The U.S. Court of Appeals for the D.C. Circuit has upheld FERC’s decision to remove price ceilings on short term (one year or less) capacity releases by shippers on natural gas pipelines, while maintaining price ceilings on capacity sales by the pipelines themselves. The court’s decision, issued on August 13 in Interstate Natural Gas Assoc. of America v. FERC, rejected arguments from an association of pipelines that FERC had impermissibly subjected pipelines and shippers to different regulatory standards in the same short-term capacity sales market.
In its 2008 Order No. 712, FERC permanently removed existing price ceilings on shipper releases of interstate pipeline capacity for one year or less. But FERC kept in place price ceilings on pipelines’ comparably short-term sales of capacity, reasoning that unlike shippers releasing capacity, pipelines could exercise market power and might have an incentive to withhold construction of new transportation capacity if allowed to charge market-based rates for short-term sales. The Interstate Natural Gas Association of America (INGAA) appealed this decision to the D.C. Circuit, arguing that FERC could not permit shippers to release short-term capacity at market-based rates while refusing to allow pipelines to do so.
Rejecting INGAA’s contentions, the D.C. Circuit found that FERC reasonably addressed the difference between capacity releases and pipeline capacity sales. In particular, the court seized upon FERC’s finding that, unlike shippers, pipelines retain the ability to exercise market power and to hold capacity off the market. Largely deferring to FERC’s expertise and findings of fact on this issue, the court determined that it was reasonable and permissible to remove the rate cap on short term shipper releases while maintaining the rate cap on short term pipeline capacity sales.
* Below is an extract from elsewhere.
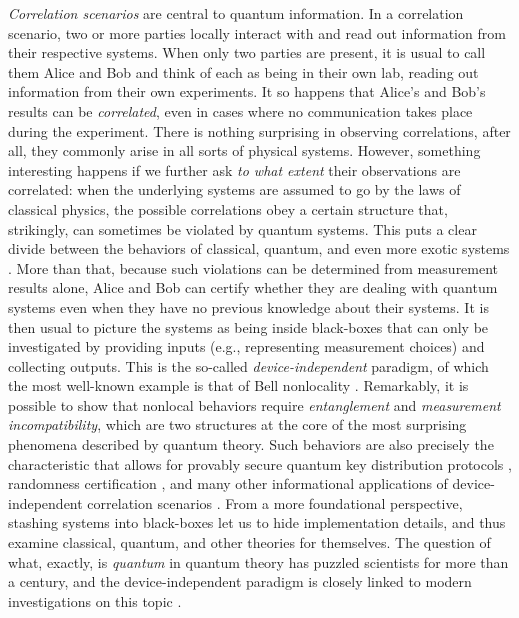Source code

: \emph{Correlation scenarios} are central to quantum information. In a correlation scenario, two or more parties locally interact with and read out information from their respective systems. When only two parties are present, it is usual to call them Alice and Bob and think of each as being in their own lab, reading out information from their own experiments. It so happens that Alice's and Bob's results can be \emph{correlated}, even in cases where no communication takes place during the experiment. There is nothing surprising in observing correlations, after all, they commonly arise in all sorts of physical systems. However, something interesting happens if we further ask \emph{to what extent} their observations are correlated: when the underlying systems are assumed to go by the laws of classical physics, the possible correlations obey a certain structure that, strikingly, can sometimes be violated by quantum systems. This puts a clear divide between the behaviors of classical, quantum, and even more exotic systems \cite{prbox}. More than that, because such violations can be determined from measurement results alone, Alice and Bob can certify whether they are dealing with quantum systems even when they have no previous knowledge about their systems. It is then usual to picture the systems as being inside black-boxes that can only be investigated by providing inputs (e.g., representing measurement choices) and collecting outputs. This is the so-called \emph{device-independent} paradigm, of which the most well-known example is that of Bell nonlocality \cite{brunner_2014_nonlocality}. Remarkably, it is possible to show that nonlocal behaviors require \emph{entanglement} and \emph{measurement incompatibility}, which are two structures at the core of the most surprising phenomena described by quantum theory. %
Such behaviors are also precisely the characteristic that allows for provably secure quantum key distribution protocols \cite{ekert91}, randomness certification \cite{}, and many other informational applications of device-independent correlation scenarios \cite{brunner_2014_nonlocality}. From a more foundational perspective, stashing systems into black-boxes let us to hide implementation details, and thus examine classical, quantum, and other theories for themselves. The question of what, exactly, is \emph{quantum} in quantum theory has puzzled scientists for more than a century, and the device-independent paradigm is closely linked to modern investigations on this topic \cite{barrett_gpts_2007,plavala_gpts_2021,spekkens_2005_contextuality}.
In coming to this conclusion, the D.C. Circuit echoed its findings in a 2002 case in which INGAA had challenged FERC’s decision to remove price caps on short-term shipper releases and maintain the caps for pipeline capacity sales for a two-year trial period. After making that policy permanent in Order No. 712, FERC has now successfully overcome the same pipeline challenges that it faced when it embarked on that experiment nearly a decade ago.